Start of Block
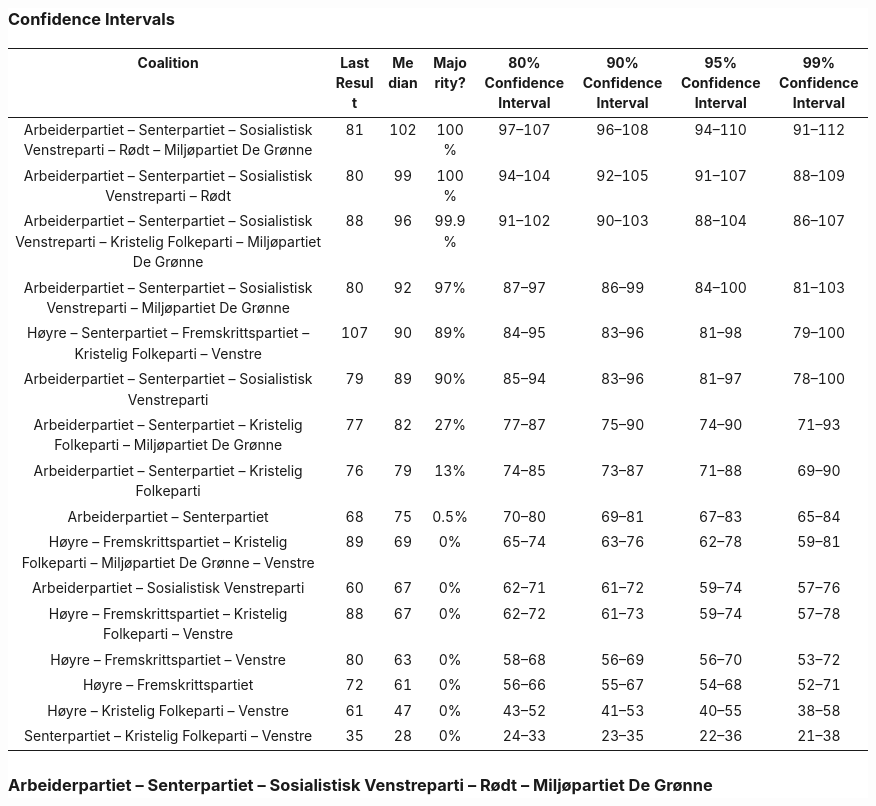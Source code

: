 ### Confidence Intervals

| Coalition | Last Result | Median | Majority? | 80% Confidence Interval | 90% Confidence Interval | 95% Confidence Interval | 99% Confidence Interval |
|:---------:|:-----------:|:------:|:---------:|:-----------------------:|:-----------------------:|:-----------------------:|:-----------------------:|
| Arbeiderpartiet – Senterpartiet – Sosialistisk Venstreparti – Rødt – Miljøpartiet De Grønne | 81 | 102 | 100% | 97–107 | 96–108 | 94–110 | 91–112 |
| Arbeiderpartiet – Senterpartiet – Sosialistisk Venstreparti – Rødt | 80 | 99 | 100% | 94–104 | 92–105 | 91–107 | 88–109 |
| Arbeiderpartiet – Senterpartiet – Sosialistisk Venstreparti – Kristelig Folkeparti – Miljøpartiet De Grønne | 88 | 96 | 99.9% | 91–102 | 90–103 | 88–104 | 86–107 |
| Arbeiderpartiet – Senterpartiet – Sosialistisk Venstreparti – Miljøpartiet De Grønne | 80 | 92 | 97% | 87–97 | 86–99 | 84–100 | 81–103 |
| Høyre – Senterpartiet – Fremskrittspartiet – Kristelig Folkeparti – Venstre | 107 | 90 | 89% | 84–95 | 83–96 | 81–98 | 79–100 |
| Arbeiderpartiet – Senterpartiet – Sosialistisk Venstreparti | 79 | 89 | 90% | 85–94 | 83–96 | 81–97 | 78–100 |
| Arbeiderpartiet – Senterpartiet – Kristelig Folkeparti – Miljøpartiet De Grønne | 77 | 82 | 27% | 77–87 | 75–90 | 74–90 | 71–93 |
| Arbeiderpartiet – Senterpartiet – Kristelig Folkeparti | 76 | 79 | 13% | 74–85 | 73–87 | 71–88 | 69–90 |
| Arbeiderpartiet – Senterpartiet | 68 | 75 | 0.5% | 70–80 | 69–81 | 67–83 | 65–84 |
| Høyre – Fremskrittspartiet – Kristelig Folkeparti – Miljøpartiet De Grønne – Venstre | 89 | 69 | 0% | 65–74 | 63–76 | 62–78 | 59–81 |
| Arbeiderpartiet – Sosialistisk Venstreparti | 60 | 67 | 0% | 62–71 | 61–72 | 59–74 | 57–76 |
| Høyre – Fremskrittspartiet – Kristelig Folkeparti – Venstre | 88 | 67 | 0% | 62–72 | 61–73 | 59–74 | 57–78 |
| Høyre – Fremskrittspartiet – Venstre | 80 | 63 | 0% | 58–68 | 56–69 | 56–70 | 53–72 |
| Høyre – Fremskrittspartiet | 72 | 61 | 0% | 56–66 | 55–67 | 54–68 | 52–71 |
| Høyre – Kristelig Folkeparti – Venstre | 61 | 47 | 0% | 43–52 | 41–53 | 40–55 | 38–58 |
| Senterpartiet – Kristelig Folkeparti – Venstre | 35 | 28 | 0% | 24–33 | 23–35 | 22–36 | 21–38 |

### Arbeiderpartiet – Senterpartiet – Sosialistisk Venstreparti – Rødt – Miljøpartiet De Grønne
End of Block
Start of Block
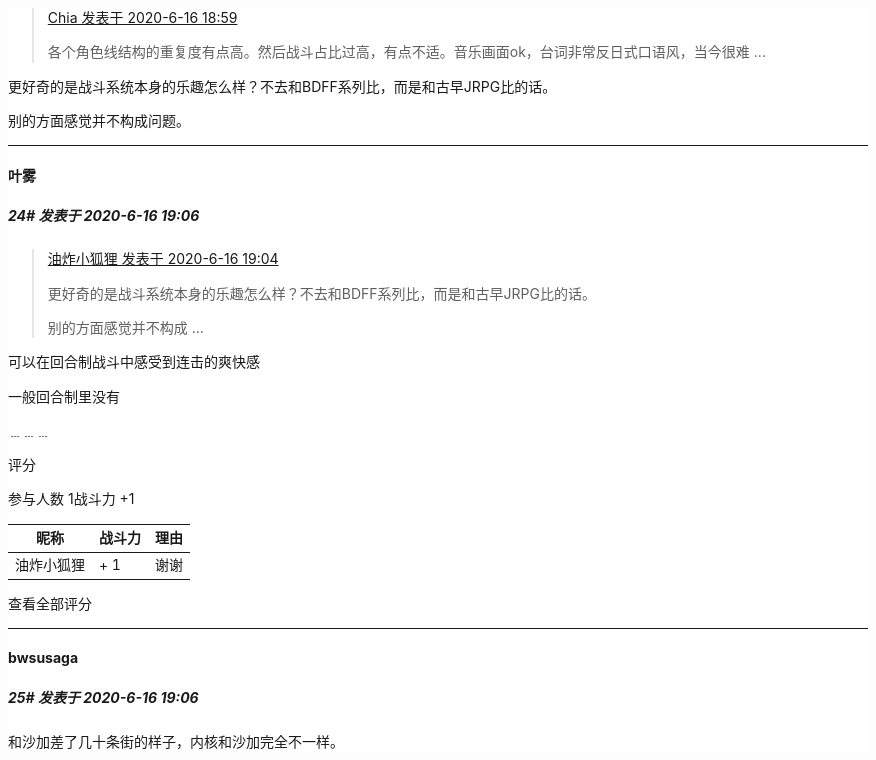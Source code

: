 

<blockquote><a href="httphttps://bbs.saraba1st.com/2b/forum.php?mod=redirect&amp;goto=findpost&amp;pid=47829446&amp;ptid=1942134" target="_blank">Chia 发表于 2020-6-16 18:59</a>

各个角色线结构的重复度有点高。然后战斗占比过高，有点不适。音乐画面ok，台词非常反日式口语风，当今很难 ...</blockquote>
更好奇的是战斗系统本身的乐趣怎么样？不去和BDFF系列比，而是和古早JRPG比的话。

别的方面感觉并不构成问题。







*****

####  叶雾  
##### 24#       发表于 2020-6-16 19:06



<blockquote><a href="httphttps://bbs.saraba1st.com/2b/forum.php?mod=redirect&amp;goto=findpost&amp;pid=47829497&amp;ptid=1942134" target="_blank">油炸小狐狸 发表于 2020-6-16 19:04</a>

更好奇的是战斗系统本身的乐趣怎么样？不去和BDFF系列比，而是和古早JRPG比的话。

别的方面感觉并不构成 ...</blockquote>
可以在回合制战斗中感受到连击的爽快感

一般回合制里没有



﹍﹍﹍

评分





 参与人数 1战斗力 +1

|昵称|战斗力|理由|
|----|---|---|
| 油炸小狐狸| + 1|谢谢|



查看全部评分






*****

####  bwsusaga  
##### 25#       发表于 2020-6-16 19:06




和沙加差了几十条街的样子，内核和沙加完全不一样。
End of Block
## Work request:
Word for word, restate the lines above from the line containing "参与人数 1战斗力 +1" through the line containing "和沙加差了几十条街的样子，内核和沙加完全不一样。", with both included and nothing else.

## Written answer:
 参与人数 1战斗力 +1

|昵称|战斗力|理由|
|----|---|---|
| 油炸小狐狸| + 1|谢谢|



查看全部评分






*****

####  bwsusaga  
##### 25#       发表于 2020-6-16 19:06




和沙加差了几十条街的样子，内核和沙加完全不一样。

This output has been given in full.